Professor Larry V. Hedges works in applied statistics. Applied to what? “Effectiveness” research, as in helping to shape the idea of “what works” in the field of education and scientific approaches to improving education.
In 2002 he served as chair of the Technical Advisory Group (TAG) of the US Department of Education’s What Works Clearinghouse, a new joint venture with the American Institutes for Research (AIR) and Campbell Collaborative, then contractors for USDE.

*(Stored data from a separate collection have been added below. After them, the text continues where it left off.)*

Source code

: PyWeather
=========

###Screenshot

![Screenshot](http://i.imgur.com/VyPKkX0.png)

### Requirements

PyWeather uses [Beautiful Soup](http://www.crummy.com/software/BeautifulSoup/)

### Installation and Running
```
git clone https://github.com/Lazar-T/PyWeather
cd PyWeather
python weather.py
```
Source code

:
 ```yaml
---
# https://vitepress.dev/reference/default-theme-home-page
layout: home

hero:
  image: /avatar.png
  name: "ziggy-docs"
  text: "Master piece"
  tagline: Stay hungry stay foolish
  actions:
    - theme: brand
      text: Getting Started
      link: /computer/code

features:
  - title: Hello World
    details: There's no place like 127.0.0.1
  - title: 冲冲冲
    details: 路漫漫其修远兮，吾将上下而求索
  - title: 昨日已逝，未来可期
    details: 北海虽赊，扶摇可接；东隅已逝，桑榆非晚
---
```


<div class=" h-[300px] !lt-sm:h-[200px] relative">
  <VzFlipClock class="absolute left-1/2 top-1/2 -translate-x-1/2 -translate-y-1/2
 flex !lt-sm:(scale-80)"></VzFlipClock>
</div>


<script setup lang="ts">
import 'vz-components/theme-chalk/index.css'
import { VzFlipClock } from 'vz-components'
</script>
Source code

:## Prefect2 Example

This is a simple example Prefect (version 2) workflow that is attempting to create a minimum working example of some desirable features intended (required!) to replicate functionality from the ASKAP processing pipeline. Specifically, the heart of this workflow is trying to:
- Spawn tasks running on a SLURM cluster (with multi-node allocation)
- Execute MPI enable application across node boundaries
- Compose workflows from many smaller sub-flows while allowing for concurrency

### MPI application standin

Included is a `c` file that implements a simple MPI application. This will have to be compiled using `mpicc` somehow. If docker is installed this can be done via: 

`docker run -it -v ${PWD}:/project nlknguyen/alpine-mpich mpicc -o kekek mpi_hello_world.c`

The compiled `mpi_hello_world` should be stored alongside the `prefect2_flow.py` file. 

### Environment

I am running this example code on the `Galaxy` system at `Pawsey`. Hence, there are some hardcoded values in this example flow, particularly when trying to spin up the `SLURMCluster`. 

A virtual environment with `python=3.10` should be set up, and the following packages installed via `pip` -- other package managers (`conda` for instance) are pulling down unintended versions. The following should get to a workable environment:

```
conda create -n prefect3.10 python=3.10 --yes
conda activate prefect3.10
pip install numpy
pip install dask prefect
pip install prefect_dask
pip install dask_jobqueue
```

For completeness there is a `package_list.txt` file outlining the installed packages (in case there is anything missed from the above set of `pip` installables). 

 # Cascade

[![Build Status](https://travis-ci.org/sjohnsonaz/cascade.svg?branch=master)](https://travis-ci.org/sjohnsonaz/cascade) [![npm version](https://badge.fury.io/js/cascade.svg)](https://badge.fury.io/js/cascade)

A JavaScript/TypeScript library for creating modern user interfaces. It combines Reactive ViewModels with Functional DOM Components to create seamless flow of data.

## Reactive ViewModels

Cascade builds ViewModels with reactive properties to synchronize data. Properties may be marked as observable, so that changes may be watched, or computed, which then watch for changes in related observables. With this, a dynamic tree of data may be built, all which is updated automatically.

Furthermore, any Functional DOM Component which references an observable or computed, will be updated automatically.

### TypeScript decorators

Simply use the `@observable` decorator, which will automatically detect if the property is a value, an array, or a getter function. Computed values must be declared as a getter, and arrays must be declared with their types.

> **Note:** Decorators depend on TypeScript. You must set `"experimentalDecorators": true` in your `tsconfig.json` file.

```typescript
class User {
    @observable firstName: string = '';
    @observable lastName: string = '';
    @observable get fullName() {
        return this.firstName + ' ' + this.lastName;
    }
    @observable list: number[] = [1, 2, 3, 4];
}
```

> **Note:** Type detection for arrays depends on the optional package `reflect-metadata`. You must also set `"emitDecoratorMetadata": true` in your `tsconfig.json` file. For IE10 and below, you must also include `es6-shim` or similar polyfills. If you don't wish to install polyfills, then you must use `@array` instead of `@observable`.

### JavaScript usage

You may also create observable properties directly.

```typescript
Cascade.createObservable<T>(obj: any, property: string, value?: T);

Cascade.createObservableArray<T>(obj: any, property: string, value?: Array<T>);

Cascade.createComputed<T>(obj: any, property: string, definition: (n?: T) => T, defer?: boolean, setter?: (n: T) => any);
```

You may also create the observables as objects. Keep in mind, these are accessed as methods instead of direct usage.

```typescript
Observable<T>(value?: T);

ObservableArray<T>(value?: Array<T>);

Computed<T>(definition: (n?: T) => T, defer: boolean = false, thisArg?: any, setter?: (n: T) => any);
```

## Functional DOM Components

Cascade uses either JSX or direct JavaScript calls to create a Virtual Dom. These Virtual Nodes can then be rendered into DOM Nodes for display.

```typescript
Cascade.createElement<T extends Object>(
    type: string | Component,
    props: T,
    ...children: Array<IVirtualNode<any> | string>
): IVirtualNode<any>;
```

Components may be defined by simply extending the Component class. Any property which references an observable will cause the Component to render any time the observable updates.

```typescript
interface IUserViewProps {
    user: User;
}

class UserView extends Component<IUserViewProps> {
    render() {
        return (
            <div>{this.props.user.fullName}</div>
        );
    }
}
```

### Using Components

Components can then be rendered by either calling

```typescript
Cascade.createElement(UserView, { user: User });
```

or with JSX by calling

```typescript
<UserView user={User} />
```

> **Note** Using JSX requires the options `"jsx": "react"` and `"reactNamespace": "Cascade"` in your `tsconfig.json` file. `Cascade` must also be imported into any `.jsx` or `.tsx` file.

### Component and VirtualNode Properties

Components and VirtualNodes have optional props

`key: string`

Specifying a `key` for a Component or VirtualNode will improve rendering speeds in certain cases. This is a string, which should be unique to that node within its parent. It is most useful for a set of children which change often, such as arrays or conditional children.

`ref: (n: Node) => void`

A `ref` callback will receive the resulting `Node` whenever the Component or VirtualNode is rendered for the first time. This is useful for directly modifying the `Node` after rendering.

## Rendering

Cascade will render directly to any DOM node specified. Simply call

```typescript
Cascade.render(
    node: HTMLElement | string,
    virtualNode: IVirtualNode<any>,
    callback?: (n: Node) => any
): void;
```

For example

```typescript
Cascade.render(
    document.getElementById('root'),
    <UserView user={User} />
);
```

At the time of the first meeting, Grover (Russ) Whitehurst, director of the department’s Institute of Education Sciences, which sponsors the clearinghouse said “TAG will serve an indispensable role as the conscience of the What Works Clearinghouse, validating the scientific integrity of its review processes and reports of evidence about what works in education.” http://distance-educator.com/what-works-clearinghouse-technical-advisory-group-holds-first-meeting/
For more on the Campbell Collaborative, a policy shop, see https://www.ncbi.nlm.nih.gov/pmc/articles/PMC1120915/
Hedges is now an AIR Institute Fellow and one of the principal investigators for a new five-year AIR contract for the What Works Clearing House and related training activities. AIR (American Institutes for Research) is one of the world’s largest contractors for behavioral and social science research, including K-12 testing and program evaluations.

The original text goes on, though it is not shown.